We will pick up our car, load up and begin our first leg of the itinerary, going north on route 9, and as we leave the city towards the northeast, understand more about the suburbs’ way of life. If in the mood and have not done beforehand, a half day stop at Tigre is a good idea to see how this northern neighborhood of Buenos Aires, just 45 minutes away from downtown, lives in a delta environment, where everything happens thru or on the water. Schools, buses, markets, everything on or across water.
If not through a delta another plan is to take a detour and visit Ciervo de los Pantanos National Park, 75km from Buenos Aires. A two year old Park, with very little promotion, so be ready to maybe be among just a dozen visitors while you are there. Home to one of the few amphibius deer in the world, the Marsh Deer, (in Spanish, Ciervo de los Pantanos), this park displays the native flora and fauna of the area, being the most protected and most difficult specimen to be spotted, the deer.

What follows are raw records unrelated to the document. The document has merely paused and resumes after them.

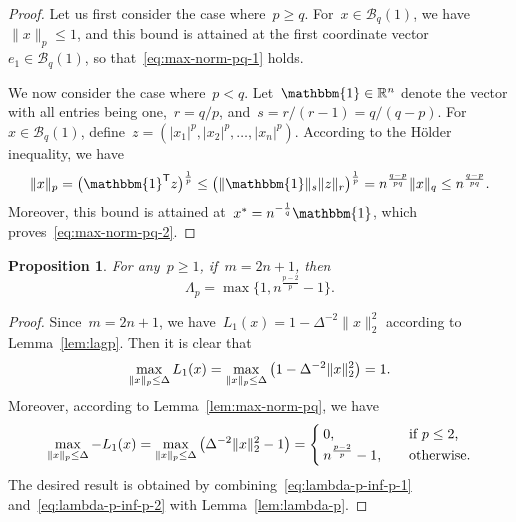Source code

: \documentclass[draft]{article}
\numberwithin{equation}{section}
\theoremstyle{definition}
\theoremstyle{plain}
\newtheorem{proposition}{Proposition}[section]
\theoremstyle{remark}
\newcommand*{\abs}[2][]{#1\lvert#2#1\rvert}
\newcommand*{\lagp}[1][]{L\ifblank{#1}{}{_{#1}}}
\newcommand*{\norm}[2][]{#1\lVert#2#1\rVert}
\newcommand*{\R}{\mathbb{R}}
\newcommand*{\set}[2][]{#1\{#2#1\}}
\newcommand*{\T}{\mathsf{T}}
\newcommand{\ones}{\mathbbm{1}}
\begin{document}
\begin{proof}
    Let us first consider the case where~$p \ge q$.
    For~$x \in \mathcal{B}_q(1)$, we have~$\norm{x}_p \le 1$, and this bound is attained at the first coordinate vector~$e_1 \in \mathcal{B}_q(1)$, so that~\eqref{eq:max-norm-pq-1} holds.

    We now consider the case where~$p < q$.
    Let~$\ones \in \R^n$ denote the vector with all entries being one,~$r = q/p$, and~$s = r / (r - 1) = q / (q - p)$.
    For~$x \in \mathcal{B}_q(1)$, define~$z = (\abs{x_1}^p, \abs{x_2}^p, \dots, \abs{x_n}^p)$.
    According to the H{\"{o}}lder inequality, we have
    \begin{equation*}
        \norm{x}_p  = \big(\ones^{\T} z \big)^{\frac{1}{p}} \le \big(\norm{\ones}_s \norm{z}_r \big)^{\frac{1}{p}} = n^{\frac{q - p}{pq}} \norm{x}_q \le n^{\frac{q - p}{pq}}.
    \end{equation*}
    Moreover, this bound is attained at~$x^\ast = n^{-\frac{1}{q}}\ones$, which proves~\eqref{eq:max-norm-pq-2}.
\end{proof}

\begin{proposition}
    \label{prop:lambda-p-opt}
    For any~$p \ge 1$, if~$m = 2n + 1$, then
    \begin{equation*}
        \Lambda_p = \max \set[\big]{1, n^{\frac{p - 2}{p}} - 1}.
    \end{equation*}
\end{proposition}

\begin{proof}
    Since~$m = 2n+1$, we have~$L_1(x) = 1- \Delta^{-2}\norm{x}_2^2$ according to Lemma~\ref{lem:lagp}.
    Then it is clear that
    \begin{equation}
        \label{eq:lambda-p-inf-p-1}
        \max_{\norm{x}_p \le \Delta} \lagp[1](x) = \max_{\norm{x}_p \le \Delta} \big( 1 - \Delta^{-2}{\norm{x}_2^2} \big) = 1.
    \end{equation}
    Moreover, according to Lemma~\ref{lem:max-norm-pq}, we have
    \begin{equation}
        \label{eq:lambda-p-inf-p-2}
        \max_{\norm{x}_p \le \Delta} -\lagp[1](x) = \max_{\norm{x}_p \le \Delta} \big( \Delta^{-2} {\norm{x}_2^2} - 1 \big) =
        \begin{cases}
            0,                          & \quad \text{if~$p \le 2$,}\\
            n^{\frac{p - 2}{p}} - 1,    & \quad \text{otherwise.}
        \end{cases}
    \end{equation}
    The desired result is obtained by combining~\eqref{eq:lambda-p-inf-p-1} and~\eqref{eq:lambda-p-inf-p-2} with Lemma~\ref{lem:lambda-p}.
\end{proof}
\end{document}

After these stops along the way, we are already halfway to our final destination of the day, San Antonio de Areco, the heart of Argentinian’s traditional pampa’s festival. Only 120km from Buenos Aires (with our suggested detours add +- 50km), this cozy, simple authentic town will help you time travel to the origin of the Gaucho’s era, although not yet extinct, very much overshadowed by cosmopolitan introduced modern western culture.
San Antonio de Areco, is the best destination for gaucho culture in the Pampa’s, authentic, surrounded by museums, historical buildings and even some ranches, it’s the perfect spot to lay back, take a lot of photos, and go for a walk in town.
At dusk, a glass of red argentinian wine or try a local drink with the traditional tapas or even some “empanadas” that argentinians like to have with friends, while sharing a drink. Even more, if you wish to listen to some local folk music, just walk into a bar and you will most likely hear some classic folk music performed with a crioll guitar and most of the clients will sing along.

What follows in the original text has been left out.